## [Records supplied]
● ● ● ●

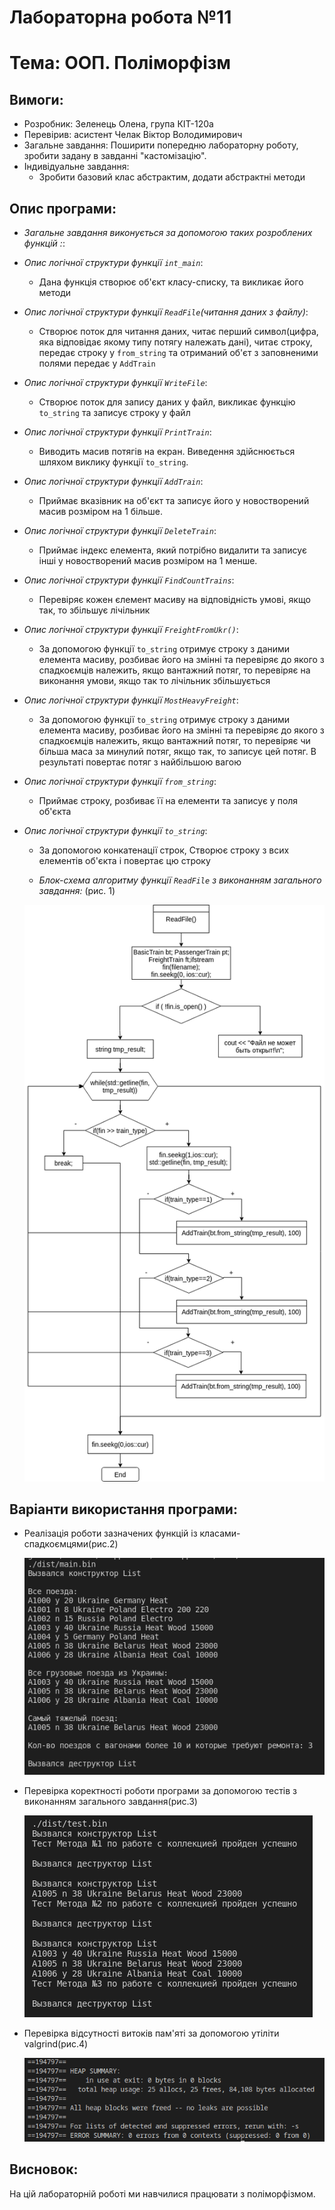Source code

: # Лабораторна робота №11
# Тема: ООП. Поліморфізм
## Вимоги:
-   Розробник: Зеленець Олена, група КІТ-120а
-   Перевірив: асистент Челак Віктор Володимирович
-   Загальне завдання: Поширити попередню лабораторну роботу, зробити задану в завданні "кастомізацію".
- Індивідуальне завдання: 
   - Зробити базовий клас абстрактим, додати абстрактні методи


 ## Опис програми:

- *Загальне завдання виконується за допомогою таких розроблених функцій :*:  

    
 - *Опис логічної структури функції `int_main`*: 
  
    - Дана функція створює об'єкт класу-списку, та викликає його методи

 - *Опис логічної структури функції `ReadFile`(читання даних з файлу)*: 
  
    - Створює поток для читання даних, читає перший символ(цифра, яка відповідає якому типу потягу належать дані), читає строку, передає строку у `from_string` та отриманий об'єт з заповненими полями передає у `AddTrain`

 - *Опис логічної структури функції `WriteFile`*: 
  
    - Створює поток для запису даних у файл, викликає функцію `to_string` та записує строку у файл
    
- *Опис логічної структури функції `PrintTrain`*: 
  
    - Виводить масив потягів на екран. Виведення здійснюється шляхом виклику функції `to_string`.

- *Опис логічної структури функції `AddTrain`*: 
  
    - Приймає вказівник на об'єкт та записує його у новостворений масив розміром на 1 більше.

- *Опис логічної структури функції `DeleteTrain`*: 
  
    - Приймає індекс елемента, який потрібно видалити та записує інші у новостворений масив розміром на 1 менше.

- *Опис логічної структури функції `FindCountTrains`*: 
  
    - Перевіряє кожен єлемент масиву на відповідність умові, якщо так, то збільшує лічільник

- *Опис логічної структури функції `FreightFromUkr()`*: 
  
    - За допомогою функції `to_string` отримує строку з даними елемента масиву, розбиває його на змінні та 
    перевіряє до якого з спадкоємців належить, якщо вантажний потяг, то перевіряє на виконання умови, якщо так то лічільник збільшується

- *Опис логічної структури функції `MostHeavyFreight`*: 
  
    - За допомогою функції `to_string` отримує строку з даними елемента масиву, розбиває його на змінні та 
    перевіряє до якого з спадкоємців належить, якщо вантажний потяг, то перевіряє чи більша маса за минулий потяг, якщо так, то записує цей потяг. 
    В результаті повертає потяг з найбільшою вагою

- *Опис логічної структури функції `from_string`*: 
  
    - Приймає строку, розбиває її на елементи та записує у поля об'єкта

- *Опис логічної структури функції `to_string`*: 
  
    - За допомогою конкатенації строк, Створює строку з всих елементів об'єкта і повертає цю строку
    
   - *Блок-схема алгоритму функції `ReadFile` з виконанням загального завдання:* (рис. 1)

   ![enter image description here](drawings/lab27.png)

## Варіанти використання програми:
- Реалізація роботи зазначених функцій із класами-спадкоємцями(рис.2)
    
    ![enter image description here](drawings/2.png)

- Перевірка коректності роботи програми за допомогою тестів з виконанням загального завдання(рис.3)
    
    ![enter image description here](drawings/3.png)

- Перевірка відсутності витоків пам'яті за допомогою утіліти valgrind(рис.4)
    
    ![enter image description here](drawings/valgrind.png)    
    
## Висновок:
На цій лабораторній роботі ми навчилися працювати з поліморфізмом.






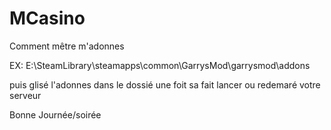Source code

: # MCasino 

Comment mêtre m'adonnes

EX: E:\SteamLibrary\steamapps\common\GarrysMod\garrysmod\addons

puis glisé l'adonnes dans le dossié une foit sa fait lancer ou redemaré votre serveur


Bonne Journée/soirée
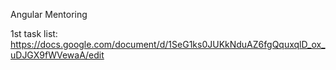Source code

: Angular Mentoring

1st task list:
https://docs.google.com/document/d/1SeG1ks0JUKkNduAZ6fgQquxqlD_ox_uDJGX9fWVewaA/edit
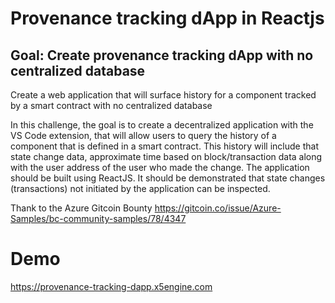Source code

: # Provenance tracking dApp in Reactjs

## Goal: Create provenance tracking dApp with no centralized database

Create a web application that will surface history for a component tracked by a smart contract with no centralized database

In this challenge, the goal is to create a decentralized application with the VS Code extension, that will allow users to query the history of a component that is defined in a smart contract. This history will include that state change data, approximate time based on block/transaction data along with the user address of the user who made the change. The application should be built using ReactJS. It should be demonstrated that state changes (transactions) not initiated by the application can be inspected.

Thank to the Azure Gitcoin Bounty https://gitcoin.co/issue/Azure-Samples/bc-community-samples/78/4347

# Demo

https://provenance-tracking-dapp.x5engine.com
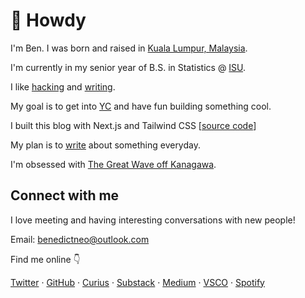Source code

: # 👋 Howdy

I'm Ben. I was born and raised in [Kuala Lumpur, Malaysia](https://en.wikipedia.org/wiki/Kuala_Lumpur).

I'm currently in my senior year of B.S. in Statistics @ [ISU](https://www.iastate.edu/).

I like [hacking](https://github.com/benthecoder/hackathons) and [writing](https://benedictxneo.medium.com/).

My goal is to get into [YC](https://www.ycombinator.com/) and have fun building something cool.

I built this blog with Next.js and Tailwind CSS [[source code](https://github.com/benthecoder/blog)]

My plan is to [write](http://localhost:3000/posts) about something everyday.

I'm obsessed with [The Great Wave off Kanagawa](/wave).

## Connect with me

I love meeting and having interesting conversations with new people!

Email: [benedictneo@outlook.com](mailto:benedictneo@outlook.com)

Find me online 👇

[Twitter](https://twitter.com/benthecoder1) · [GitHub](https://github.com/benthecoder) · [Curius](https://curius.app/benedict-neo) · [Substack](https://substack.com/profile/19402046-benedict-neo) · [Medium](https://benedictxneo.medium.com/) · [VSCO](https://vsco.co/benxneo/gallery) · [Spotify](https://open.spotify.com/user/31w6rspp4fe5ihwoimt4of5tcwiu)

● ● ● ●

## [Exercise description]
Look through the entries and return every line where "medium" appears.

## [Answer to this task]
I like [hacking](https://github.com/benthecoder/hackathons) and [writing](https://benedictxneo.medium.com/).
[Twitter](https://twitter.com/benthecoder1) · [GitHub](https://github.com/benthecoder) · [Curius](https://curius.app/benedict-neo) · [Substack](https://substack.com/profile/19402046-benedict-neo) · [Medium](https://benedictxneo.medium.com/) · [VSCO](https://vsco.co/benxneo/gallery) · [Spotify](https://open.spotify.com/user/31w6rspp4fe5ihwoimt4of5tcwiu)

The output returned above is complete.